Your assignment: In the data below, count how many lines contain "Dockerfile" and give that number by itself.

- - - -

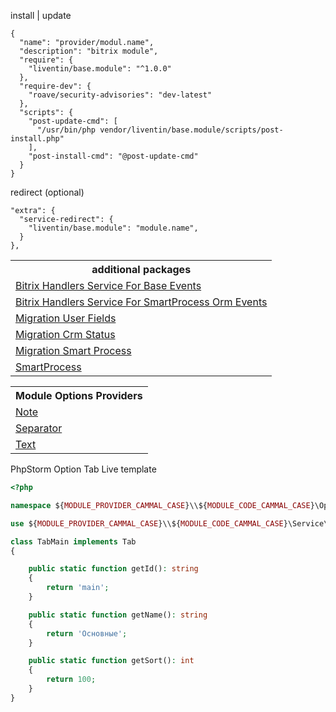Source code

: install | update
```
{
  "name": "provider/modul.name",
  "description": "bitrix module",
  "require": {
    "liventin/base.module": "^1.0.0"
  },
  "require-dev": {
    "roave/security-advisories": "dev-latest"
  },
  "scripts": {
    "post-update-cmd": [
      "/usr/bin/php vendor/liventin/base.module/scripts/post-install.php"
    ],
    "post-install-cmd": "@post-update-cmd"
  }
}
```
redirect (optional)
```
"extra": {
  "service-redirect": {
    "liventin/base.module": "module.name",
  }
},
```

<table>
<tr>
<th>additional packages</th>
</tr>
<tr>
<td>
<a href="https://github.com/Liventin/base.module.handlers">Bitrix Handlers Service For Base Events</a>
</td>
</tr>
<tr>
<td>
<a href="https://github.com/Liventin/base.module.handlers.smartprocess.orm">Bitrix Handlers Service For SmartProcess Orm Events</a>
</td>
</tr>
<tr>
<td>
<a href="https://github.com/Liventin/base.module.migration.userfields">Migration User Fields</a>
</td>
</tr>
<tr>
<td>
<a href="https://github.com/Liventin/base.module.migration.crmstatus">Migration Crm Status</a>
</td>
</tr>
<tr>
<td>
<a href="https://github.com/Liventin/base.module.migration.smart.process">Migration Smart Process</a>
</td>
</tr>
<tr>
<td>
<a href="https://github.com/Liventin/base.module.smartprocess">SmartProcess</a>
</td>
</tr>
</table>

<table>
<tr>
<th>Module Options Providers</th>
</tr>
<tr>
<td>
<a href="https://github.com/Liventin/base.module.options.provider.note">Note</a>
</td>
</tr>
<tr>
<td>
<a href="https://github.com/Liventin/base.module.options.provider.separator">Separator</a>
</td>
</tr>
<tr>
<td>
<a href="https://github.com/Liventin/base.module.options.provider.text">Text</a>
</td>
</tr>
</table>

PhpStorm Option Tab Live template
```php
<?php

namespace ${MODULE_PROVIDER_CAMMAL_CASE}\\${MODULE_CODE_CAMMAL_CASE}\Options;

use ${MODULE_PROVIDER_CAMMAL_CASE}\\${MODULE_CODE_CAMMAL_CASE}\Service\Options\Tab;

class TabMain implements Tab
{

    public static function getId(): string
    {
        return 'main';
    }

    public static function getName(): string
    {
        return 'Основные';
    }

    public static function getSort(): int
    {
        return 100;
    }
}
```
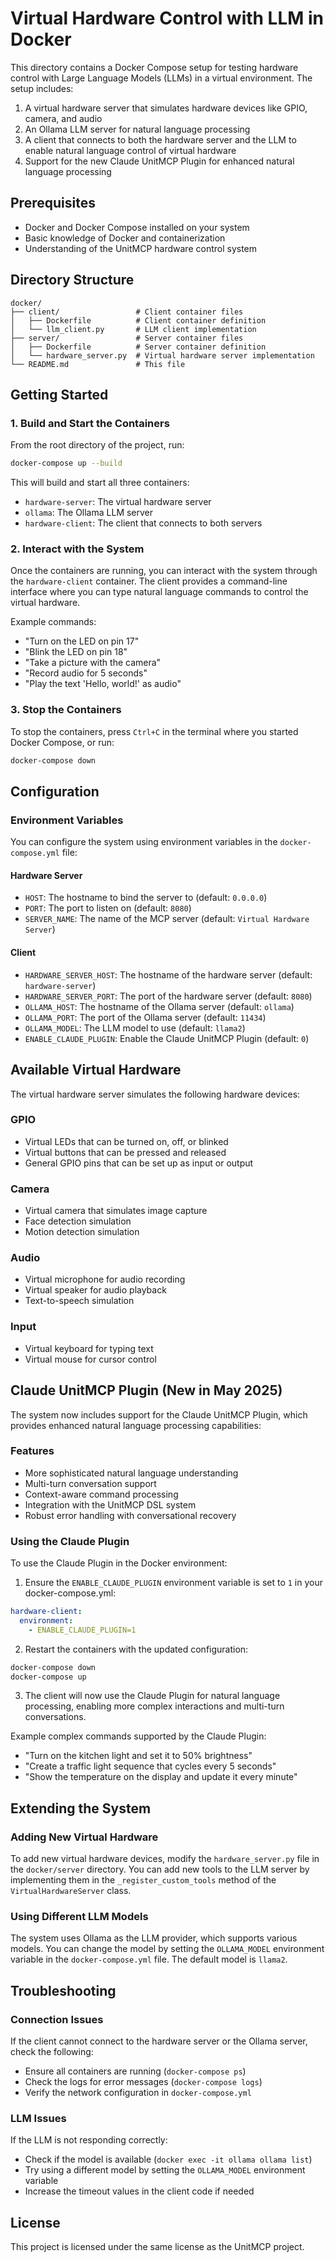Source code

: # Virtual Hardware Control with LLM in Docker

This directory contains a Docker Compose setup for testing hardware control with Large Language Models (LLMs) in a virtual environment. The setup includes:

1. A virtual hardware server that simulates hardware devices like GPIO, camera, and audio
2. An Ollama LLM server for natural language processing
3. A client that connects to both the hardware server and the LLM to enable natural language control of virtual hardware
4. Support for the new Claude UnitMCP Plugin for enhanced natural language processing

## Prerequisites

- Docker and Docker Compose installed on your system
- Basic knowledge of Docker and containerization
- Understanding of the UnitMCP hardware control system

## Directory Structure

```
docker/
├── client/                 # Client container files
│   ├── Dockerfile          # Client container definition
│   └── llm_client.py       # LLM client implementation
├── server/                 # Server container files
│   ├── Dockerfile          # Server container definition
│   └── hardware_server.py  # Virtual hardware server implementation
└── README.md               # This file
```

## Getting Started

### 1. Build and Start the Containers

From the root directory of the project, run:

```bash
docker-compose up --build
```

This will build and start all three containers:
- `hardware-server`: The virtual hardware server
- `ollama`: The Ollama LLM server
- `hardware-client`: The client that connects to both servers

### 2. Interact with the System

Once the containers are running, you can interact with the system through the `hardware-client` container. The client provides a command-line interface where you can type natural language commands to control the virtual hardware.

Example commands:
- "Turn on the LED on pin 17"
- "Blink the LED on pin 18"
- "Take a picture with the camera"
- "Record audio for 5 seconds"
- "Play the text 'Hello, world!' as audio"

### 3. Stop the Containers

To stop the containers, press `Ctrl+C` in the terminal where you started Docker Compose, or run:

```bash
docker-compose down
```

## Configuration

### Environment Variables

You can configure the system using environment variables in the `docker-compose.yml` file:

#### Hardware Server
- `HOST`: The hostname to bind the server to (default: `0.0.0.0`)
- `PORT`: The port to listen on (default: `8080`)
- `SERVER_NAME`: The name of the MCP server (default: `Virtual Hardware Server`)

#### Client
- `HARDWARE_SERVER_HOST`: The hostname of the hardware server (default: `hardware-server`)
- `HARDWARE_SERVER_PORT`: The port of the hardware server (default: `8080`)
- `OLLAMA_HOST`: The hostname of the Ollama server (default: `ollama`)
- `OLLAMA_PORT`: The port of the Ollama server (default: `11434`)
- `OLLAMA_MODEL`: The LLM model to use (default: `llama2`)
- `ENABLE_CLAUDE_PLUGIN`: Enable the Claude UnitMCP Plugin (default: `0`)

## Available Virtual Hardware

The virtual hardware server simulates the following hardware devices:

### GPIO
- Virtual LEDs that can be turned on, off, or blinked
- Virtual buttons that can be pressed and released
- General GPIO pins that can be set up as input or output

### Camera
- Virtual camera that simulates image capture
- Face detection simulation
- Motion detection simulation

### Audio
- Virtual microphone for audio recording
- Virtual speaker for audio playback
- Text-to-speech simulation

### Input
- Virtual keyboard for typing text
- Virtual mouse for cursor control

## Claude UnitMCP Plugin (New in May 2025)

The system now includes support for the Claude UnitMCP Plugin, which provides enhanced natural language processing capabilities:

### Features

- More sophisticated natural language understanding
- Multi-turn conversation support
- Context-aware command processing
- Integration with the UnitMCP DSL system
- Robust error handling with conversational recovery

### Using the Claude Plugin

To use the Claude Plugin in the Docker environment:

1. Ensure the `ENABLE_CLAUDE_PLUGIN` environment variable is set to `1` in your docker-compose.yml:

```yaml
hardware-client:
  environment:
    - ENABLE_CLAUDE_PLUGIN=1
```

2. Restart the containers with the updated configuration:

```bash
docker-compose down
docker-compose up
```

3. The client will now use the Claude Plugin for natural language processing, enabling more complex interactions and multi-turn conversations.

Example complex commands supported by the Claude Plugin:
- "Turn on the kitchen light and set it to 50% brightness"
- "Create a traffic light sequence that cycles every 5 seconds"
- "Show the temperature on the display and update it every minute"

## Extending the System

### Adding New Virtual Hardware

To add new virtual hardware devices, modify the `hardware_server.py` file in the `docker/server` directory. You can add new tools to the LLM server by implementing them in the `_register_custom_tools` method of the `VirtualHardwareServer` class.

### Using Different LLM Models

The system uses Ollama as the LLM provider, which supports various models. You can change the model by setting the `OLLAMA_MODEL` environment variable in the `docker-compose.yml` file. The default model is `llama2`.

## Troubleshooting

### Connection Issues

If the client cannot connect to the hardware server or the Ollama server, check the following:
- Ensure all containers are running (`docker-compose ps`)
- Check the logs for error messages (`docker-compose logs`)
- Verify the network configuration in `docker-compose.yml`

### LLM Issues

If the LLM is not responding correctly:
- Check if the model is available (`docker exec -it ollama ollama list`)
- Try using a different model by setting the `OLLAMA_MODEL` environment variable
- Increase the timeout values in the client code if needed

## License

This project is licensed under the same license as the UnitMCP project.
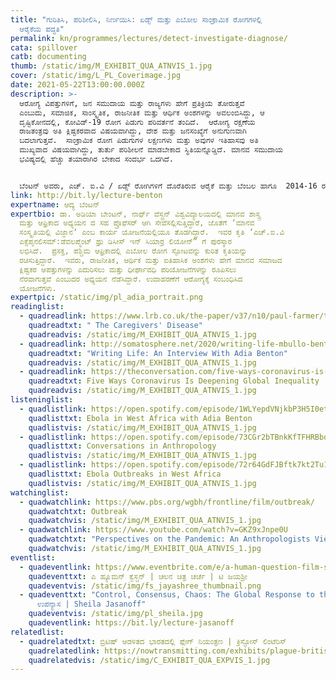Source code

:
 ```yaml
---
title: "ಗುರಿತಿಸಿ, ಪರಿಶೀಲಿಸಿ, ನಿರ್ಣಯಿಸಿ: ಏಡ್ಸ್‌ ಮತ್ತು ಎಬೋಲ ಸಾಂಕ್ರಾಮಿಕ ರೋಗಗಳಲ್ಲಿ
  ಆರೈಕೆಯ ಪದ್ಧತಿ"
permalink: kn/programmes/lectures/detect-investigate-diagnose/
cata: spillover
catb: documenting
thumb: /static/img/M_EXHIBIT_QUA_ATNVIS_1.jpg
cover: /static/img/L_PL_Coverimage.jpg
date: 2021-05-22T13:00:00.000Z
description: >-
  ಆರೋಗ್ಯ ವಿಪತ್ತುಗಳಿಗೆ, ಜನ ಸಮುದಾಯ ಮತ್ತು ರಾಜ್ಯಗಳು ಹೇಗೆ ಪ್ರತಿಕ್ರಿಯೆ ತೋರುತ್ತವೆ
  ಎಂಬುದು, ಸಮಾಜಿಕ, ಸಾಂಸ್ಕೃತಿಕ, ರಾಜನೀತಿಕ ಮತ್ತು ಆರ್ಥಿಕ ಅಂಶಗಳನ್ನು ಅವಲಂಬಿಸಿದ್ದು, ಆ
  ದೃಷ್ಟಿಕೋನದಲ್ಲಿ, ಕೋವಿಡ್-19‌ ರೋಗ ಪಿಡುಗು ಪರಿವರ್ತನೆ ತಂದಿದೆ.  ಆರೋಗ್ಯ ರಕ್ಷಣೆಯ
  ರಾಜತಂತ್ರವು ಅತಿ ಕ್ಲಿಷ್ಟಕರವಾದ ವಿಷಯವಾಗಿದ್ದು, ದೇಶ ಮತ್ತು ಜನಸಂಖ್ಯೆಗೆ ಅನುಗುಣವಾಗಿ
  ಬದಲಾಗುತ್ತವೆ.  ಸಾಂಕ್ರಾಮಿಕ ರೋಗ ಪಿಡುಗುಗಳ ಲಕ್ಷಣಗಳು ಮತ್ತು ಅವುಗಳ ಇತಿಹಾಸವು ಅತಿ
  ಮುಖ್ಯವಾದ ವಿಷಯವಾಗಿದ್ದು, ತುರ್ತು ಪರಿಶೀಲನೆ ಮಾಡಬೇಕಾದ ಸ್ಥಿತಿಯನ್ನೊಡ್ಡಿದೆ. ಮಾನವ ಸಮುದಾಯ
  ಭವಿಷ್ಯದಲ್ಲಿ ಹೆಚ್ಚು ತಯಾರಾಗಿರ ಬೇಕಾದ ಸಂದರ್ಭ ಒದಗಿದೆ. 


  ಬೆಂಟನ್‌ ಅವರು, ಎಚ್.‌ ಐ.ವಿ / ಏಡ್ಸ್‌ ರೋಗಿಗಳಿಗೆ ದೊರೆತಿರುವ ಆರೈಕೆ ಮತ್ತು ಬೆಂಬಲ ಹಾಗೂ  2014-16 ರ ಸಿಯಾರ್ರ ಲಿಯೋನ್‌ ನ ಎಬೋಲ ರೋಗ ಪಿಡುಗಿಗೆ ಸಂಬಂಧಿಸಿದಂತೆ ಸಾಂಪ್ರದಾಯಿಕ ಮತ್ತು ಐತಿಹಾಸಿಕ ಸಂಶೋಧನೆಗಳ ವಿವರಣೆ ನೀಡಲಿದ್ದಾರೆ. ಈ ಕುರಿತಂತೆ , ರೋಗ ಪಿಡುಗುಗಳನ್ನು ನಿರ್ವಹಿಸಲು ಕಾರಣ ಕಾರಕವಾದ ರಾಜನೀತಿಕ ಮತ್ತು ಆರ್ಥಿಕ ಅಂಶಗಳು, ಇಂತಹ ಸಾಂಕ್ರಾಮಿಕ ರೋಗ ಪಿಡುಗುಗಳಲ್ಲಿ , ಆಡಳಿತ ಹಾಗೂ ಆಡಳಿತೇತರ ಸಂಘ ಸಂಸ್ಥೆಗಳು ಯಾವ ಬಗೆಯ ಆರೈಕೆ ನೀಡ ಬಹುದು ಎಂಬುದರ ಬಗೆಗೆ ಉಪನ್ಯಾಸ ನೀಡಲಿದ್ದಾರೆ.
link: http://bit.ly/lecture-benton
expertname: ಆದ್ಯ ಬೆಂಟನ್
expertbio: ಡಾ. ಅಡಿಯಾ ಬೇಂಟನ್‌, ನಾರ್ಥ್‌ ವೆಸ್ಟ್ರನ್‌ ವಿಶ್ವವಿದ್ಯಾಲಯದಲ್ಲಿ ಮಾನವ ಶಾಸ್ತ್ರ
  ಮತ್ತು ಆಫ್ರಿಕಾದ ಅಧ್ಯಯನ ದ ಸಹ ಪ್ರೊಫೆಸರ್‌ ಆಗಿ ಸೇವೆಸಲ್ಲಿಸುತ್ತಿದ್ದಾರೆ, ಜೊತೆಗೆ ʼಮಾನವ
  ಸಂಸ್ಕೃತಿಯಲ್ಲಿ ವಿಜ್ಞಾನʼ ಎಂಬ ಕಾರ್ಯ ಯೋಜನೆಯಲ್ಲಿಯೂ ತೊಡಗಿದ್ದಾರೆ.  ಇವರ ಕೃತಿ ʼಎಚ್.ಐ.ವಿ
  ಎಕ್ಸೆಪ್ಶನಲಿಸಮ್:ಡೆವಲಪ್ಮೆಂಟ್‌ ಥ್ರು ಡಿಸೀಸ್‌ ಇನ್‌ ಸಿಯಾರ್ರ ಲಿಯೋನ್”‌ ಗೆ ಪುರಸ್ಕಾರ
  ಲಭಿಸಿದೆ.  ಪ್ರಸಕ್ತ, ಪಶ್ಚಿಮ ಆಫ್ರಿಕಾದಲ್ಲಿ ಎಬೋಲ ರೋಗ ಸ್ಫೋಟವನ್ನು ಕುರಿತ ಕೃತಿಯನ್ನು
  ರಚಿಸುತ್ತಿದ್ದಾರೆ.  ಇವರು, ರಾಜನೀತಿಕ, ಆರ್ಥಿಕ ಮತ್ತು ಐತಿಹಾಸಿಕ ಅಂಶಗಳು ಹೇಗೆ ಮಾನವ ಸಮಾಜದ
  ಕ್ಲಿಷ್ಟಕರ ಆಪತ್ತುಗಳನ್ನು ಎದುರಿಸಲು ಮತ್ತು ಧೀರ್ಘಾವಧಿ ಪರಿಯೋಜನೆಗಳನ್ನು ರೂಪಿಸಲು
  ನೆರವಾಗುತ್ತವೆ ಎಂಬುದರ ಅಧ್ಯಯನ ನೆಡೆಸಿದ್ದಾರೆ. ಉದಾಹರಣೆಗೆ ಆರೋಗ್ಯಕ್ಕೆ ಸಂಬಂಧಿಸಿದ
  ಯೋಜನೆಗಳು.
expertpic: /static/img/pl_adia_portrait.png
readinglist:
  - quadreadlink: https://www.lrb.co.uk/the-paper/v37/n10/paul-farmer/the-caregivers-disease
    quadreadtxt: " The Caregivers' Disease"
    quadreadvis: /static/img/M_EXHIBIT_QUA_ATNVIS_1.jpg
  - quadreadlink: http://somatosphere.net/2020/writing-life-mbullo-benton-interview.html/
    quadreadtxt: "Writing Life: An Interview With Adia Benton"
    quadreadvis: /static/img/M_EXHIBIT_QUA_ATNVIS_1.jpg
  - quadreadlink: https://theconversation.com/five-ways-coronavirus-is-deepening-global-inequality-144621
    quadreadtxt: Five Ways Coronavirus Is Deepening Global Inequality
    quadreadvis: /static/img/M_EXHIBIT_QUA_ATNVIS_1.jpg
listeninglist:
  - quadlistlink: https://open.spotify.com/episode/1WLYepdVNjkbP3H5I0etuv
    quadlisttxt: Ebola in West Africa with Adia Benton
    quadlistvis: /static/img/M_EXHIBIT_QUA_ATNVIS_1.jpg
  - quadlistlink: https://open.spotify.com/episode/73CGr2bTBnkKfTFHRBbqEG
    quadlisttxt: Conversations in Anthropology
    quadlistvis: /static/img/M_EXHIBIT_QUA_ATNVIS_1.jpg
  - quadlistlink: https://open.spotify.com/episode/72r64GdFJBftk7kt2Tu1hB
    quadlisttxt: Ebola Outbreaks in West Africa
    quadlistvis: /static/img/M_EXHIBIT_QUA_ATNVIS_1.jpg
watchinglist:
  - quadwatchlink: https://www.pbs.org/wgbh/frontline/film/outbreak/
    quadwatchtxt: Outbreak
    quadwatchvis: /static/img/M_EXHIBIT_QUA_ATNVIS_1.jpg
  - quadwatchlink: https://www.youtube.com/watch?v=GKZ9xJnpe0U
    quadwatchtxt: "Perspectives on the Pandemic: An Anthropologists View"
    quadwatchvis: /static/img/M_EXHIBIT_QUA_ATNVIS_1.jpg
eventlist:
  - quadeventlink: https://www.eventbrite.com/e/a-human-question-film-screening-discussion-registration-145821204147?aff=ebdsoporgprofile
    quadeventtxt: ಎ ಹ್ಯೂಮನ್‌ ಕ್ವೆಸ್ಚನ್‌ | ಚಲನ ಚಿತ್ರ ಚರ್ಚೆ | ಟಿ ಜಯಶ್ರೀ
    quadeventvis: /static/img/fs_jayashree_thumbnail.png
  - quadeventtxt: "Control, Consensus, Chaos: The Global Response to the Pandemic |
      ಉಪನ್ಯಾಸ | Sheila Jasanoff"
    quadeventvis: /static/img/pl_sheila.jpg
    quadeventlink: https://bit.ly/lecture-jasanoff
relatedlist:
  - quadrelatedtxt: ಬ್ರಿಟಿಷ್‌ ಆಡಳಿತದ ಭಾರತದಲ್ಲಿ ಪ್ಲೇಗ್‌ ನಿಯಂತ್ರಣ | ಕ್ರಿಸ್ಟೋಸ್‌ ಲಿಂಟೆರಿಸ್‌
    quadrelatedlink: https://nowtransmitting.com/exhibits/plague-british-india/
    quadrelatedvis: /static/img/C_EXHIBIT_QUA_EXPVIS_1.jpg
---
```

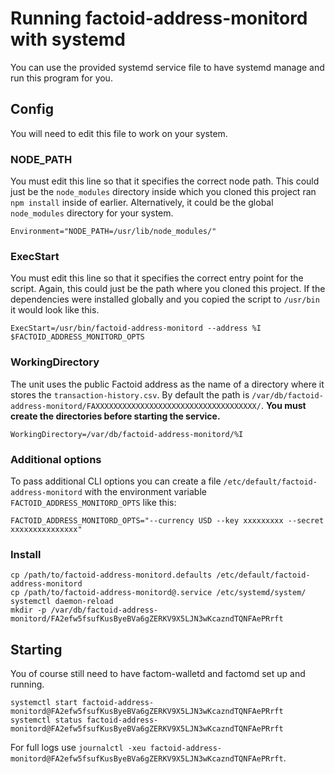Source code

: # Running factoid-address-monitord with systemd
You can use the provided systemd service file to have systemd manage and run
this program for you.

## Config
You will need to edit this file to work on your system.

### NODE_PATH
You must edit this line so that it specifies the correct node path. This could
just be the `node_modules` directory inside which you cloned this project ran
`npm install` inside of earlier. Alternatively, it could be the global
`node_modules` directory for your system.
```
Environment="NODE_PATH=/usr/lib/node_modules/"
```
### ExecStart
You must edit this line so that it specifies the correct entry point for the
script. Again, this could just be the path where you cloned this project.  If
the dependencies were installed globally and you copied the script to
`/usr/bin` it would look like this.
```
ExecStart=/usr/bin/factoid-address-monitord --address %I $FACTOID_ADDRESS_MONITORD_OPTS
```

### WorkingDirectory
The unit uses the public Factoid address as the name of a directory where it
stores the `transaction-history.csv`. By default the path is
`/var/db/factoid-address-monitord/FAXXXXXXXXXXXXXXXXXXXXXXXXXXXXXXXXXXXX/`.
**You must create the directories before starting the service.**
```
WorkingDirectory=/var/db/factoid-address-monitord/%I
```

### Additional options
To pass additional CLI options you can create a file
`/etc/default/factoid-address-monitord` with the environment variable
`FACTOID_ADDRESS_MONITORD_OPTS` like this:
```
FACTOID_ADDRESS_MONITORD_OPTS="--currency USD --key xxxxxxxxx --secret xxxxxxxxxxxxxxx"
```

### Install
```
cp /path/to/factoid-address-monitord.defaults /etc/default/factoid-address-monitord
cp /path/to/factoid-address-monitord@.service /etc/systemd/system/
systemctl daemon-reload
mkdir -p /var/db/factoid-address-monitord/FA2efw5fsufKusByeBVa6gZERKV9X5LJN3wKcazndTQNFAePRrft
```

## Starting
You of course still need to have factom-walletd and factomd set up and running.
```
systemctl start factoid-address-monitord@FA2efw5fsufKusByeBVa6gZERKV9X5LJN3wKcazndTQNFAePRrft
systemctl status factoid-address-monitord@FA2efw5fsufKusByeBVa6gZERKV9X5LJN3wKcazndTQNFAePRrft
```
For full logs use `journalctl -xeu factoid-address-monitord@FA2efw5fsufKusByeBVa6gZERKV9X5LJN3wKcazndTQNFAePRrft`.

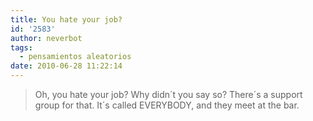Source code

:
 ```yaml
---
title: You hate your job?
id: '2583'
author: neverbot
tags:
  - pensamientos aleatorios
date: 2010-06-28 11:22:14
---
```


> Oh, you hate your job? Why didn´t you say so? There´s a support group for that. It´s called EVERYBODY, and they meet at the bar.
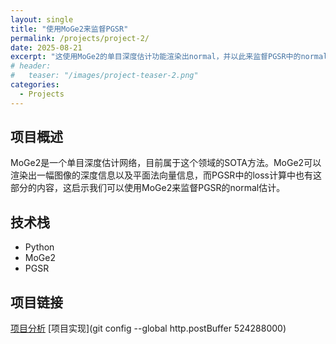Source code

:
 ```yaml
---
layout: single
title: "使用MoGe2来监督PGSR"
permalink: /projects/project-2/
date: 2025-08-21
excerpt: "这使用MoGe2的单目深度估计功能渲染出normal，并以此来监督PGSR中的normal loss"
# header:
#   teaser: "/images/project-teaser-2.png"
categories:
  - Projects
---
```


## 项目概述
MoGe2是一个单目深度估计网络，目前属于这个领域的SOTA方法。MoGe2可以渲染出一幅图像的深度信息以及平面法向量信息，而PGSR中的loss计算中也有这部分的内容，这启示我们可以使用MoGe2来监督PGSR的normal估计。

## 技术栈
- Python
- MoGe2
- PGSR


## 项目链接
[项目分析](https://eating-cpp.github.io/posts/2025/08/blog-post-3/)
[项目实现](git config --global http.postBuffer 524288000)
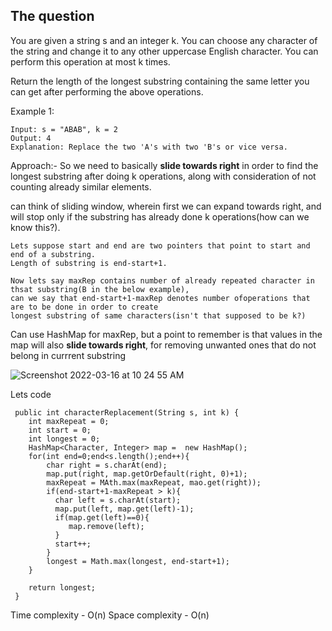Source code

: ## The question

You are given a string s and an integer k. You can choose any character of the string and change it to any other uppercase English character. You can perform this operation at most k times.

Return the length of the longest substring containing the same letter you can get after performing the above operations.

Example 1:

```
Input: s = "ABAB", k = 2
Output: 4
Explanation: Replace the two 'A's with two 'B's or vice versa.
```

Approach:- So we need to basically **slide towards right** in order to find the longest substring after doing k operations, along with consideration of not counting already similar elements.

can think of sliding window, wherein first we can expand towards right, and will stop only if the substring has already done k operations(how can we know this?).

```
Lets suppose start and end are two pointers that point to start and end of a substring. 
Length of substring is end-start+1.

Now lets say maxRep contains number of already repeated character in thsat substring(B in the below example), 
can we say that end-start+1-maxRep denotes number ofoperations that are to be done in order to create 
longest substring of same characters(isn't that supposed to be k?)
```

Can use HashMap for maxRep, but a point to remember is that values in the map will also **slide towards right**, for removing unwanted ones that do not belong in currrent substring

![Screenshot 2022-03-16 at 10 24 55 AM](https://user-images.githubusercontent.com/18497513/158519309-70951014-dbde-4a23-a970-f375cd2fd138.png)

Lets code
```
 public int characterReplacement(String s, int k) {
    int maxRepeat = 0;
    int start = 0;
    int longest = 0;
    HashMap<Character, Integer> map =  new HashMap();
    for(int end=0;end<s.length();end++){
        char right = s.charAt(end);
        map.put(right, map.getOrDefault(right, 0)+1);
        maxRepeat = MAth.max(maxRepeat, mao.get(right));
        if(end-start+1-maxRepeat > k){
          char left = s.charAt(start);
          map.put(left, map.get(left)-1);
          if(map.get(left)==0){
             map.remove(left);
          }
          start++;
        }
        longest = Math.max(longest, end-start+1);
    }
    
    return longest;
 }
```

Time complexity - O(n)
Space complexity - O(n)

- - - -

Answer box: 2